BEGIN RECORDS PROVIDED

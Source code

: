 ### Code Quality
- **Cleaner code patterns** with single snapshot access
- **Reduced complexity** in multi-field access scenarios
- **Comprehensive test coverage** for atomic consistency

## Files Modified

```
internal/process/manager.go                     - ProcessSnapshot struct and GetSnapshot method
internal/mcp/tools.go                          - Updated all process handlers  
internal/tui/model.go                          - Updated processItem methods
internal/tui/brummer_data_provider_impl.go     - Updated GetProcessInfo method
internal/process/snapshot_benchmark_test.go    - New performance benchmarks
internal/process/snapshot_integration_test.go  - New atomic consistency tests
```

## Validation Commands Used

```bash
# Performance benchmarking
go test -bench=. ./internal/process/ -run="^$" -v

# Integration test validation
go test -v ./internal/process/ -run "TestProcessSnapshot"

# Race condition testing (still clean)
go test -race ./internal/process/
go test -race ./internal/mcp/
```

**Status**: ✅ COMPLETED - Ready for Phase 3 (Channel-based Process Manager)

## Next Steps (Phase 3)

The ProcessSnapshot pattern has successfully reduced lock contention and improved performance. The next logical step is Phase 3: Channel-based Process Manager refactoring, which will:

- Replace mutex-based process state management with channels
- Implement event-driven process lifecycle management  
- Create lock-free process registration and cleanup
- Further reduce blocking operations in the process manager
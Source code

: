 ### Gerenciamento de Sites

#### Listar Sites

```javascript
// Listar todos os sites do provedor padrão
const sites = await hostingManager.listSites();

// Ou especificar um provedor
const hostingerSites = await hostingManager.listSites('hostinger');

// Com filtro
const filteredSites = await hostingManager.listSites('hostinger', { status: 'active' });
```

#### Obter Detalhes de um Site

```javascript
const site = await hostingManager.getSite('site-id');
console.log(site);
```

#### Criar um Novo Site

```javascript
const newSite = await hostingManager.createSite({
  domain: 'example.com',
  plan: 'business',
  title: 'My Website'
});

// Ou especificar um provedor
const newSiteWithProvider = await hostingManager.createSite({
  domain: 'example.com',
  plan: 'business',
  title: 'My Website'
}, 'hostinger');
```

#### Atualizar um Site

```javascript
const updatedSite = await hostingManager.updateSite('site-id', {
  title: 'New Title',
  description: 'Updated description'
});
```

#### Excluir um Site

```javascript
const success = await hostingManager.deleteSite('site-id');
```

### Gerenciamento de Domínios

END RECORDS PROVIDED

• _WORK INSTRUCTION_: Exact transcription of the listing is needed, with no line left out.

• _RESPONSE AREA_:
Source code

: ### Code Quality
- **Cleaner code patterns** with single snapshot access
- **Reduced complexity** in multi-field access scenarios
- **Comprehensive test coverage** for atomic consistency

## Files Modified

```
internal/process/manager.go                     - ProcessSnapshot struct and GetSnapshot method
internal/mcp/tools.go                          - Updated all process handlers  
internal/tui/model.go                          - Updated processItem methods
internal/tui/brummer_data_provider_impl.go     - Updated GetProcessInfo method
internal/process/snapshot_benchmark_test.go    - New performance benchmarks
internal/process/snapshot_integration_test.go  - New atomic consistency tests
```

## Validation Commands Used

```bash
# Performance benchmarking
go test -bench=. ./internal/process/ -run="^$" -v

# Integration test validation
go test -v ./internal/process/ -run "TestProcessSnapshot"

# Race condition testing (still clean)
go test -race ./internal/process/
go test -race ./internal/mcp/
```

**Status**: ✅ COMPLETED - Ready for Phase 3 (Channel-based Process Manager)

## Next Steps (Phase 3)

The ProcessSnapshot pattern has successfully reduced lock contention and improved performance. The next logical step is Phase 3: Channel-based Process Manager refactoring, which will:

- Replace mutex-based process state management with channels
- Implement event-driven process lifecycle management  
- Create lock-free process registration and cleanup
- Further reduce blocking operations in the process manager
Source code

: ### Gerenciamento de Sites

#### Listar Sites

```javascript
// Listar todos os sites do provedor padrão
const sites = await hostingManager.listSites();

// Ou especificar um provedor
const hostingerSites = await hostingManager.listSites('hostinger');

// Com filtro
const filteredSites = await hostingManager.listSites('hostinger', { status: 'active' });
```

#### Obter Detalhes de um Site

```javascript
const site = await hostingManager.getSite('site-id');
console.log(site);
```

#### Criar um Novo Site

```javascript
const newSite = await hostingManager.createSite({
  domain: 'example.com',
  plan: 'business',
  title: 'My Website'
});

// Ou especificar um provedor
const newSiteWithProvider = await hostingManager.createSite({
  domain: 'example.com',
  plan: 'business',
  title: 'My Website'
}, 'hostinger');
```

#### Atualizar um Site

```javascript
const updatedSite = await hostingManager.updateSite('site-id', {
  title: 'New Title',
  description: 'Updated description'
});
```

#### Excluir um Site

```javascript
const success = await hostingManager.deleteSite('site-id');
```

### Gerenciamento de Domínios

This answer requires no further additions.